If one were to choose which of these two stories took an ambivalent stand on the issue of the superior gender, it obviously was the story of Lanval, an allusion to Sir Launfal of the Arthurian legends. Being a narrative about the one of the Knights of the Round Table, the reader could not help but take the poem to a broader perspective, which further contributes to the point raised of the ambivalent nature of men and women alike. This is due to the fact that these tales had been widely read and studied through time and places alike. Although one would argue if this treatment should be called such. Marie de France, being a highly intelligent woman would have had a purpose for playing such contrast against each other, may be something nobler than making the woman play evil in a man's world. Instead of ambivalence, it could be more aptly called sensitivity or benevolence. Such so-called ambivalence would result to the readers being prodded to think critically or to reevalute the characters and at the same time their characterization and nature.
The issue of ambivalence is quite pale in Bisclavret. Marie de France consistently played the men as good, while the wife was faithless. It could be said that the characters kept their virtues or their evilness up to the end. In this poem, one gender was shown as consistently good while the other was consistently bad. In this narrative, the men portrayed the good parts. They could be perceived as honorable and somehow pitiful throughout. On the other hand, the women are cast as antagonistic. Bisclavret was shown as an innocent and harmless victim and a very good friend to the king. Marie de France described him in the opening lines as "a handsome knight, an able man, and acted like, a noble man". He also revealed an amiable character since "both the King and his neighbors held him dear". If this was pointed out from start to finish, it could be concluded that the character has been consistently good. (Marie's Bisclavret 1)

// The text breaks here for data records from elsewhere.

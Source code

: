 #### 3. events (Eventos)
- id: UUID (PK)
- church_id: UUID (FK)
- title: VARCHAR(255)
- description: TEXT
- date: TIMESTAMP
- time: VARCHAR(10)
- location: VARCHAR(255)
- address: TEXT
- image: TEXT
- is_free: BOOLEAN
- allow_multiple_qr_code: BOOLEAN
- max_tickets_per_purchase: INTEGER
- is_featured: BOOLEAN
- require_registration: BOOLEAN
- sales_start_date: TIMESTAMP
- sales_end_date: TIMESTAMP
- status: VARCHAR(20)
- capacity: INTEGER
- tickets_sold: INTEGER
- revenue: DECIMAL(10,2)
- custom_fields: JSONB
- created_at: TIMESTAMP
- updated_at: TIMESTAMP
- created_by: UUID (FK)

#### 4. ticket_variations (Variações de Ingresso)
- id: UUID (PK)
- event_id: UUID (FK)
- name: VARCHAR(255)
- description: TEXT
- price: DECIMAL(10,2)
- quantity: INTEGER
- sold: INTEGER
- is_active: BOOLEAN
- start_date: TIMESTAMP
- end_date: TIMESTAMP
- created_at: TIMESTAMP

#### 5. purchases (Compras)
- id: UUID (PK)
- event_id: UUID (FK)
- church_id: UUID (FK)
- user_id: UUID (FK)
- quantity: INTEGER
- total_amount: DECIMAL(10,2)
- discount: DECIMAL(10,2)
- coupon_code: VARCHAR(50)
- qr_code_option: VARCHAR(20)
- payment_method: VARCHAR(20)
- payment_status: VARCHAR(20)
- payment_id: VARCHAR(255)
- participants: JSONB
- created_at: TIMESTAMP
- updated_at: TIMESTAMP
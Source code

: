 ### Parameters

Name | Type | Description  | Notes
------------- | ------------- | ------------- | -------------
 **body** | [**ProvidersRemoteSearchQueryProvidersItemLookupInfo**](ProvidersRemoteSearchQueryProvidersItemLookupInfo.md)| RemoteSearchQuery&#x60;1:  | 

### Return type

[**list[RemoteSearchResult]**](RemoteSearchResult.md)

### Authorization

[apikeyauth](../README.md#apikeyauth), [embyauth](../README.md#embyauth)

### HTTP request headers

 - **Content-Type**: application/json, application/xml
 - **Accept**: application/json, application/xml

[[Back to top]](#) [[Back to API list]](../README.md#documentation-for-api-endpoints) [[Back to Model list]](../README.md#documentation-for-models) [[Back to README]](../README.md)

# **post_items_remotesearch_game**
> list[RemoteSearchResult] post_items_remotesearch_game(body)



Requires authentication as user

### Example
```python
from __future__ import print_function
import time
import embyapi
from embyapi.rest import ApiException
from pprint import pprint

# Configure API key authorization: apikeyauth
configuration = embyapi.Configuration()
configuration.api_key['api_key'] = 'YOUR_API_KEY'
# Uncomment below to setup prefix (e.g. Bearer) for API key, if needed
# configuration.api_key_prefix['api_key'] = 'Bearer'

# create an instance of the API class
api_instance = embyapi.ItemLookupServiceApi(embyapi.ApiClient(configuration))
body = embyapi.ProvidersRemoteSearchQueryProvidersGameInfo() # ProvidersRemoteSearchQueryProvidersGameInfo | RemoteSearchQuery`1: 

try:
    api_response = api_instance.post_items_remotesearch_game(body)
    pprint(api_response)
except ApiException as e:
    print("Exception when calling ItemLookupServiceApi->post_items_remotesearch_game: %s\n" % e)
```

Bisclavret had been trusting and gullible against the wiles of his wife. He entrusted her with his most precious secret. That is, that he would change into a beast every time he goes to the wilderness and the most important thing of all ... his transformation could only be undone through his clothing. He was easily beguiled by his wife. The only time he showed a negative behavior against his wife, and then her lover was towards the end of the story. His attack was justifiable and reasonable and was born out of rage for having been wronged by the traitors. But then again, this could not be considered as an evil act since in the light of justice, his action was really justifiable. He was well loved not only by the king but by his household as well. The moment the garwolf saw the king in the forest, Bisclavret showed such gentle nature that he won the king over. Aside from the king, the people in the palace must have witnessed the same since they believed the beasts' ferocity towards his wife and her lover to be caused by a valid reason. The members of the household believed that Bisclavret "never had he acted this way to any man he'd seen, until this day. All those of the household insist there must be a reason he's doing this."